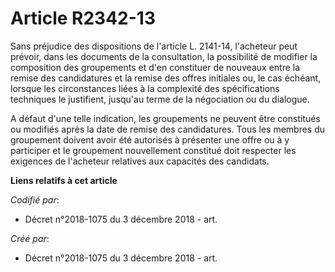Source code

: # Article R2342-13

Sans préjudice des dispositions de l'article L. 2141-14, l'acheteur peut prévoir, dans les documents de la consultation, la
possibilité de modifier la composition des groupements et d'en constituer de nouveaux entre la remise des candidatures et la
remise des offres initiales ou, le cas échéant, lorsque les circonstances liées à la complexité des spécifications techniques
le justifient, jusqu'au terme de la négociation ou du dialogue.

A défaut d'une telle indication, les groupements ne peuvent être constitués ou modifiés après la date de remise des
candidatures. Tous les membres du groupement doivent avoir été autorisés à présenter une offre ou à y participer et le
groupement nouvellement constitué doit respecter les exigences de l'acheteur relatives aux capacités des candidats.

**Liens relatifs à cet article**

_Codifié par_:

  - Décret n°2018-1075 du 3 décembre 2018 - art.

_Créé par_:

  - Décret n°2018-1075 du 3 décembre 2018 - art.
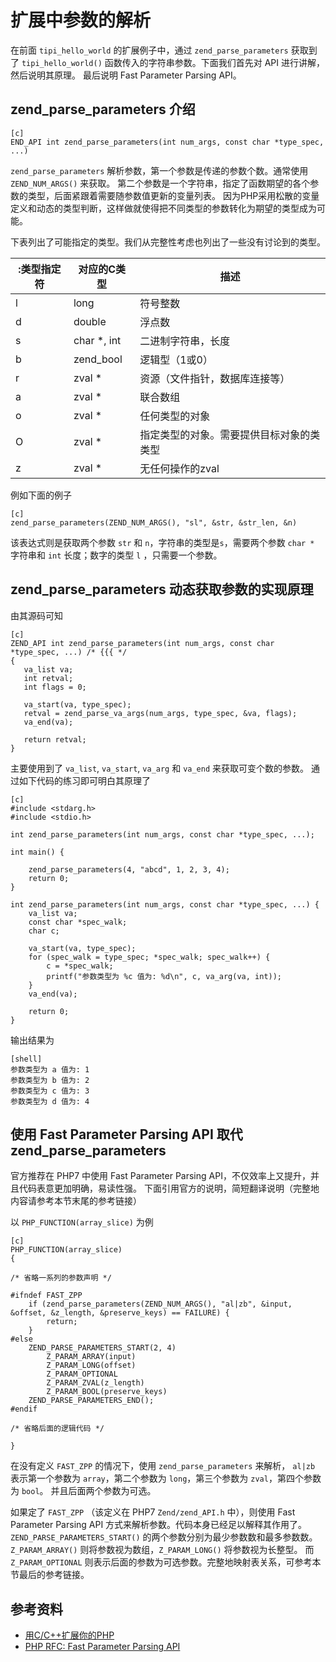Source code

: # 扩展中参数的解析

在前面 `tipi_hello_world` 的扩展例子中，通过 `zend_parse_parameters` 获取到了
`tipi_hello_world()` 函数传入的字符串参数。下面我们首先对 API 进行讲解，然后说明其原理。
最后说明 Fast Parameter Parsing API。

## zend_parse_parameters 介绍

    [c]
    END_API int zend_parse_parameters(int num_args, const char *type_spec, ...)

`zend_parse_parameters` 解析参数，第一个参数是传递的参数个数。通常使用 `ZEND_NUM_ARGS()` 来获取。
第二个参数是一个字符串，指定了函数期望的各个参数的类型，后面紧跟着需要随参数值更新的变量列表。
因为PHP采用松散的变量定义和动态的类型判断，这样做就使得把不同类型的参数转化为期望的类型成为可能。

下表列出了可能指定的类型。我们从完整性考虑也列出了一些没有讨论到的类型。

:类型指定符	|对应的C类型	        |描述
------------|-------------------|-------------------------
l	        |long	            |符号整数
d	        |double	            |浮点数
s	        |char *, int	    |二进制字符串，长度
b	        |zend_bool	        |逻辑型（1或0）
r	        |zval *	            |资源（文件指针，数据库连接等）
a	        |zval *	            |联合数组
o	        |zval *	            |任何类型的对象
O	        |zval *	            |指定类型的对象。需要提供目标对象的类类型
z	        |zval *	            |无任何操作的zval

例如下面的例子

    [c]
    zend_parse_parameters(ZEND_NUM_ARGS(), "sl", &str, &str_len, &n)

该表达式则是获取两个参数 `str` 和 `n`，字符串的类型是`s`，需要两个参数 `char *` 字符串和 `int` 长度；数字的类型 `l` ，只需要一个参数。

## zend_parse_parameters 动态获取参数的实现原理

由其源码可知

    [c]
    ZEND_API int zend_parse_parameters(int num_args, const char *type_spec, ...) /* {{{ */
    {
       va_list va;
       int retval;
       int flags = 0;
     
       va_start(va, type_spec);
       retval = zend_parse_va_args(num_args, type_spec, &va, flags);
       va_end(va);
     
       return retval;
    }

主要使用到了 `va_list`, `va_start`, `va_arg` 和 `va_end` 来获取可变个数的参数。
通过如下代码的练习即可明白其原理了

    [c]
    #include <stdarg.h>
    #include <stdio.h>
     
    int zend_parse_parameters(int num_args, const char *type_spec, ...);
     
    int main() {
     
        zend_parse_parameters(4, "abcd", 1, 2, 3, 4);
        return 0;
    }
     
    int zend_parse_parameters(int num_args, const char *type_spec, ...) {
        va_list va;
        const char *spec_walk;
        char c;
     
        va_start(va, type_spec);
        for (spec_walk = type_spec; *spec_walk; spec_walk++) {
            c = *spec_walk;
            printf("参数类型为 %c 值为: %d\n", c, va_arg(va, int));
        }
        va_end(va);
     
        return 0;
    }

输出结果为

    [shell]
    参数类型为 a 值为: 1
    参数类型为 b 值为: 2
    参数类型为 c 值为: 3
    参数类型为 d 值为: 4
    
## 使用 Fast Parameter Parsing API 取代 zend_parse_parameters
 
官方推荐在 PHP7 中使用 Fast Parameter Parsing API，不仅效率上又提升，并且代码表意更加明确，易读性强。
下面引用官方的说明，简短翻译说明（完整地内容请参考本节末尾的参考链接）

以 `PHP_FUNCTION(array_slice)` 为例

    [c]
    PHP_FUNCTION(array_slice)
    {

    /* 省略一系列的参数声明 */
    
    #ifndef FAST_ZPP
        if (zend_parse_parameters(ZEND_NUM_ARGS(), "al|zb", &input, &offset, &z_length, &preserve_keys) == FAILURE) {
            return;
        }
    #else
        ZEND_PARSE_PARAMETERS_START(2, 4)
            Z_PARAM_ARRAY(input)
            Z_PARAM_LONG(offset)
            Z_PARAM_OPTIONAL
            Z_PARAM_ZVAL(z_length)
            Z_PARAM_BOOL(preserve_keys)
        ZEND_PARSE_PARAMETERS_END();
    #endif
    
    /* 省略后面的逻辑代码 */
    
    }
    
在没有定义 `FAST_ZPP` 的情况下，使用 `zend_parse_parameters` 来解析，
`al|zb` 表示第一个参数为 `array`，第二个参数为 `long`，第三个参数为 `zval`，第四个参数为 `bool`。
并且后面两个参数为可选。

如果定了 `FAST_ZPP` （该定义在 PHP7 `Zend/zend_API.h` 中），则使用 Fast Parameter Parsing API 方式来解析参数。代码本身已经足以解释其作用了。
`ZEND_PARSE_PARAMETERS_START()` 的两个参数分别为最少参数数和最多参数数。
`Z_PARAM_ARRAY()` 则将参数视为数组，`Z_PARAM_LONG()` 将参数视为长整型。
而 `Z_PARAM_OPTIONAL` 则表示后面的参数为可选参数。完整地映射表关系，可参考本节最后的参考链接。

## 参考资料
* [用C/C++扩展你的PHP](http://www.laruence.com/2009/04/28/719.html)
* [PHP RFC: Fast Parameter Parsing API](https://wiki.php.net/rfc/fast_zpp)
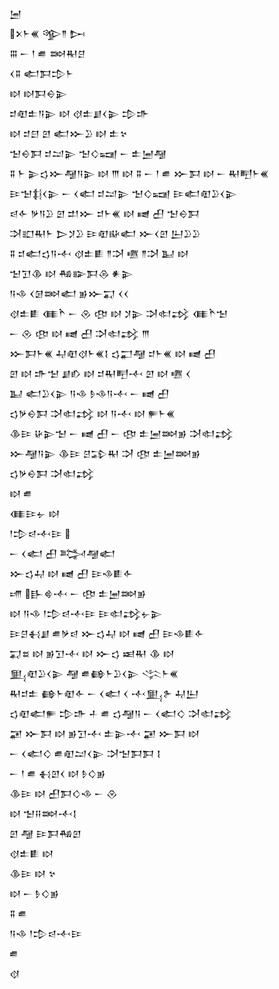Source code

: <div class='block'>
<div class='line'>𒅁</div>
<div class='line'>𒉽𒈨𒌍 𒄊𒈫 𒄖</div>
<div class='line'>𒐋 𒀸 𒁹 𒌑 𒇷𒊑𒆪</div>
<div class='line'>𒌋𒐉 𒅗𒁕𒄠𒈨</div>
<div class='line'>𒊭 𒊭𒁕𒀪𒉌</div>
<div class='line'>𒄑𒊏𒉺𒀀𒉌 𒊭 𒋼𒉺𒋗𒌋𒉌 𒄠𒈥</div>
<div class='line'>𒊭 𒄑𒇀 𒇻 𒅗𒁍𒊒 𒊭 𒉺𒆳</div>
<div class='line'>𒈠𒀪𒁕 𒄑𒁺𒉌 𒈠𒄭𒍢 𒀸 𒉺𒅁𒆷</div>
<div class='line'>𒐉 𒈨 𒉌𒌓𒁍𒆷𒀀𒉌 𒊭 𒐈 𒊭 𒐉 𒀸 𒁹 𒌑 𒁍𒁕 𒊭 𒀸 𒊑𒋃𒈨𒌍</div>
<div class='line'>𒄿𒈠𒈭𒌋𒉌 𒀸 𒌋𒅗 𒄑𒁺𒉌 𒈠𒄭𒍢 𒄿𒅗𒊏𒊒𒌋𒉌</div>
<div class='line'>𒁀𒅆 𒃻𒀀𒊒 𒇻 𒄥𒁍 𒄑𒈨𒌍 𒊭 𒉠 𒌷 𒈠𒀪𒁕</div>
<div class='line'>𒋫𒊬𒊑𒈨 𒆕𒋡𒊒 𒄿𒊏𒄫𒅗 𒁍𒌋𒇻 𒌨𒊒𒊒</div>
<div class='line'>𒐉 𒄑𒅗𒌓𒀀𒋾 𒋼𒉺𒀾 𒈫𒋫 𒍠 𒈫𒋫 𒆏 𒊭</div>
<div class='line'>𒈠𒋛𒆠 𒊭 𒄀𒅔𒁕𒁲 𒀭𒉌</div>
<div class='line'>𒀀𒈾 𒌋𒌆𒇷𒅗 𒂊𒁍𒍑 𒌋𒌋</div>
<div class='line'>𒋼𒉺𒀾 𒈪𒋻 𒀸 𒊮 𒂦 𒊭 𒋡𒉌 𒋫𒊕𒃶 𒈪𒋻𒈠</div>
<div class='line'>𒀸 𒊮 𒂦 𒊭 𒉠 𒌷 𒋫𒊕𒃶 𒐈</div>
<div class='line'>𒁍𒁕𒈨𒌍 𒄷𒊏𒋼𒈨𒌍𒋙 𒌓𒂷𒆷 𒄑𒈨𒌍 𒊭 𒉠 𒌷</div>
<div class='line'>𒇻 𒊭 𒈥𒈠 𒋗𒁓 𒊭 𒄑𒊑𒋃𒋾 𒇻 𒊭 𒍠 𒌋</div>
<div class='line'>𒆏 𒅗𒊒𒌋𒉌 𒀀𒈾 𒊩𒈾𒀀𒋾 𒀸 𒉠 𒌷</div>
<div class='line'>𒌓𒃻𒀪𒁕 𒋫𒊕𒃶 𒊭 𒀀𒋾 𒊭 𒊓𒈨𒌍</div>
<div class='line'>𒆠𒄿 𒄩𒉌𒈠 𒀸 𒉠 𒌷 𒀸 𒂦 𒉺𒅁𒇷𒂊 𒋫𒊕𒃶</div>
<div class='line'>𒁍𒆷𒀀𒉌 𒆠𒄿 𒆪𒁉𒊑 𒋫 𒂦 𒉺𒅁𒇷𒂊</div>
<div class='line'>𒌓𒃻𒀪𒁕 𒋫𒊕𒃶</div>
<div class='line'>𒊭 𒌑</div>
<div class='line'>𒈪𒄿𒉡 𒊭</div>
<div class='line'>𒁹𒄠𒁀𒋾𒄿 </div>
<div class='line'>𒀸 𒌋𒅗 𒌷 𒅋𒆷𒅗</div>
<div class='line'>𒁍𒌓𒄷 𒊭 𒉠 𒌷 𒄿𒈾𒀾𒅆</div>
<div class='line'>𒋬 𒃲𒄵𒋾 𒀸 𒂦 𒉺𒅁𒇷𒂊</div>
<div class='line'>𒊭 𒀀𒈾 𒁹𒄠𒁀𒋾𒄿 𒄿𒊕𒃶𒉡𒉌</div>
<div class='line'>𒄿𒆪𒈬𒋗 𒌑𒃻𒁀 𒁍𒌓𒄷 𒊭 𒉠 𒌷 𒄿𒈾𒀾𒅆</div>
<div class='line'>𒍑𒊺 𒊭 𒂊𒋛𒋾 𒊭 𒁍𒌓 𒀜𒊑 𒆠 𒊭</div>
<div class='line'>𒅅𒊏𒊒𒌋𒉌 𒆷 𒌑𒂵𒈨𒊒𒌋𒉌 𒋞𒈨𒌍</div>
<div class='line'>𒊑𒄑𒉺 𒂵𒈨𒊏𒅆 𒀸 𒌋𒅗 𒌋 𒋾𒅅𒉿 𒄷𒌨</div>
<div class='line'>𒌓𒊏𒅗𒊓 𒄠𒈥 𒈦 𒌑 𒌓𒆷𒀀 𒀸 𒌋𒅗𒄭 𒋫𒊕𒃶</div>
<div class='line'>𒂼 𒁍𒁕 𒊭 𒂊𒋛𒋾 𒉺𒉌𒋾 𒂼 𒁍𒁕 𒊭</div>
<div class='line'>𒀸 𒌋𒅗𒄭 𒌑𒊏𒁺𒌋𒉌 𒋫𒈠𒁕𒁕 𒋙</div>
<div class='line'>𒀸 𒁹 𒌑 𒈬𒇻𒌋 𒊭 𒊩𒄭𒂊</div>
<div class='line'>𒆠𒄿 𒊭 𒌷𒁕𒄭𒈾 𒀸 𒊮</div>
<div class='line'>𒊭 𒈠𒍝𒇷𒋾𒋙</div>
<div class='line'>𒇻 𒆷 𒄿𒁕𒄀𒇻</div>
<div class='line'>𒋼𒉺𒀾 𒊭</div>
<div class='line'>𒆠𒄿 𒊭 𒆳</div>
<div class='line'>𒊭 𒀸 𒊩𒄭𒂊</div>
<div class='line'>𒐉 𒌑</div>
<div class='line'>𒀀𒈾 𒁹𒄠𒁀𒋾𒄿</div>
<div class='line'>𒌑</div>
<div class='line'>𒋼</div>
</div>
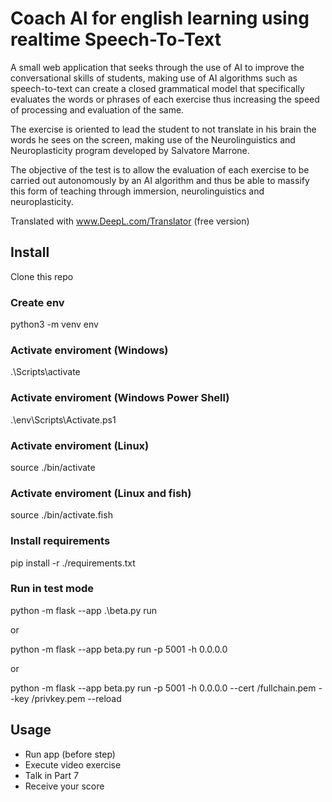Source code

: # Coach AI for english learning using realtime Speech-To-Text

A small web application that seeks through the use of AI to improve the conversational skills of students, making use of AI algorithms such as speech-to-text can create a closed grammatical model that specifically evaluates the words or phrases of each exercise thus increasing the speed of processing and evaluation of the same.

The exercise is oriented to lead the student to not translate in his brain the words he sees on the screen, making use of the Neurolinguistics and Neuroplasticity program developed by Salvatore Marrone.

The objective of the test is to allow the evaluation of each exercise to be carried out autonomously by an AI algorithm and thus be able to massify this form of teaching through immersion, neurolinguistics and neuroplasticity.

Translated with www.DeepL.com/Translator (free version)


## Install

Clone this repo
### Create env
python3 -m venv env
### Activate enviroment (Windows)
.\Scripts\activate

### Activate enviroment (Windows Power Shell)
 .\env\Scripts\Activate.ps1
### Activate enviroment (Linux)
source ./bin/activate

### Activate enviroment (Linux and fish)
source ./bin/activate.fish

### Install requirements
pip install -r ./requirements.txt

### Run in test mode
 python -m flask --app .\beta.py run

 or 

 python -m flask --app beta.py run -p 5001 -h 0.0.0.0

 or 

 python -m flask --app beta.py run -p 5001 -h 0.0.0.0 --cert <pathtocert>/fullchain.pem --key <pathtocert>/privkey.pem --reload 


 ## Usage

- Run app (before step)
- Execute video exercise
- Talk in Part 7
- Receive your score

### WHAT IS EXPECTED
Give again, exactly as written above, each line from the one that has "<div class='line'>𒌑</div>" to the one that has "using realtime Speech-To-Text", both included; omit the pictures.

### EXERCISE ANSWER
<div class='line'>𒌑</div>
<div class='line'>𒋼</div>
</div>
Source code

: # Coach AI for english learning using realtime Speech-To-Text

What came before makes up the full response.